*What to work on*:
Word for word, copy each record that comes after this.

Start of Exercise materials

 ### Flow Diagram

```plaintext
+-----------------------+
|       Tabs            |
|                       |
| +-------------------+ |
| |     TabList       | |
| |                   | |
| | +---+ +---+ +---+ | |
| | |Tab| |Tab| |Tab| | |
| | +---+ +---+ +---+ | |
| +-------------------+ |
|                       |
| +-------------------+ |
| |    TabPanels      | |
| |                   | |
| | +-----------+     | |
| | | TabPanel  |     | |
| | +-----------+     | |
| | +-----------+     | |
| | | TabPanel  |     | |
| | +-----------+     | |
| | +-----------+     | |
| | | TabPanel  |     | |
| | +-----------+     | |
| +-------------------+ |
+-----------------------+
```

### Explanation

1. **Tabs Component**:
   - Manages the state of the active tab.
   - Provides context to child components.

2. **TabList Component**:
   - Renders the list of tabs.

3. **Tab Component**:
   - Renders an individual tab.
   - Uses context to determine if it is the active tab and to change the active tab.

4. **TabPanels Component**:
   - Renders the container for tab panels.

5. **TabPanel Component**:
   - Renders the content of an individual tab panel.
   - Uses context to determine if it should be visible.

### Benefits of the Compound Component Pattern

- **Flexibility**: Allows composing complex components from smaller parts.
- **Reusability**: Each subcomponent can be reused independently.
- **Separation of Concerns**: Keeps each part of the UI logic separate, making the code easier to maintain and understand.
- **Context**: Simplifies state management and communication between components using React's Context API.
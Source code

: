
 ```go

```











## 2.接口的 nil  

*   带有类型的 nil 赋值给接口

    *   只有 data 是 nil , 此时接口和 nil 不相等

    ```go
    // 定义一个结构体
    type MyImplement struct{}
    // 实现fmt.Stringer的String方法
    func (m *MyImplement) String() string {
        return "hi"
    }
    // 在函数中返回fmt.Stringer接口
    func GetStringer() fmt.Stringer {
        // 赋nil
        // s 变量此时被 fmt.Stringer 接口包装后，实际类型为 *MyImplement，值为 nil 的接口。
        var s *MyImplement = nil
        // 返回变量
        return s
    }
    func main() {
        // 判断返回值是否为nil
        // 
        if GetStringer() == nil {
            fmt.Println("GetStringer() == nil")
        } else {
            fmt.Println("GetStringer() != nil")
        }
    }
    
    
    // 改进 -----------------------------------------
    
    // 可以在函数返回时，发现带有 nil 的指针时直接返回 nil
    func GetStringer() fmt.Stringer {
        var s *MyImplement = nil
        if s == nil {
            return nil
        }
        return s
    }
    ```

End of Exercise materials

*Written reply*:
 ### Flow Diagram

```plaintext
+-----------------------+
|       Tabs            |
|                       |
| +-------------------+ |
| |     TabList       | |
| |                   | |
| | +---+ +---+ +---+ | |
| | |Tab| |Tab| |Tab| | |
| | +---+ +---+ +---+ | |
| +-------------------+ |
|                       |
| +-------------------+ |
| |    TabPanels      | |
| |                   | |
| | +-----------+     | |
| | | TabPanel  |     | |
| | +-----------+     | |
| | +-----------+     | |
| | | TabPanel  |     | |
| | +-----------+     | |
| | +-----------+     | |
| | | TabPanel  |     | |
| | +-----------+     | |
| +-------------------+ |
+-----------------------+
```

### Explanation

1. **Tabs Component**:
   - Manages the state of the active tab.
   - Provides context to child components.

2. **TabList Component**:
   - Renders the list of tabs.

3. **Tab Component**:
   - Renders an individual tab.
   - Uses context to determine if it is the active tab and to change the active tab.

4. **TabPanels Component**:
   - Renders the container for tab panels.

5. **TabPanel Component**:
   - Renders the content of an individual tab panel.
   - Uses context to determine if it should be visible.

### Benefits of the Compound Component Pattern

- **Flexibility**: Allows composing complex components from smaller parts.
- **Reusability**: Each subcomponent can be reused independently.
- **Separation of Concerns**: Keeps each part of the UI logic separate, making the code easier to maintain and understand.
- **Context**: Simplifies state management and communication between components using React's Context API.
Source code

:
 ```go

```











## 2.接口的 nil  

*   带有类型的 nil 赋值给接口

    *   只有 data 是 nil , 此时接口和 nil 不相等

    ```go
    // 定义一个结构体
    type MyImplement struct{}
    // 实现fmt.Stringer的String方法
    func (m *MyImplement) String() string {
        return "hi"
    }
    // 在函数中返回fmt.Stringer接口
    func GetStringer() fmt.Stringer {
        // 赋nil
        // s 变量此时被 fmt.Stringer 接口包装后，实际类型为 *MyImplement，值为 nil 的接口。
        var s *MyImplement = nil
        // 返回变量
        return s
    }
    func main() {
        // 判断返回值是否为nil
        // 
        if GetStringer() == nil {
            fmt.Println("GetStringer() == nil")
        } else {
            fmt.Println("GetStringer() != nil")
        }
    }
    
    
    // 改进 -----------------------------------------
    
    // 可以在函数返回时，发现带有 nil 的指针时直接返回 nil
    func GetStringer() fmt.Stringer {
        var s *MyImplement = nil
        if s == nil {
            return nil
        }
        return s
    }
    ```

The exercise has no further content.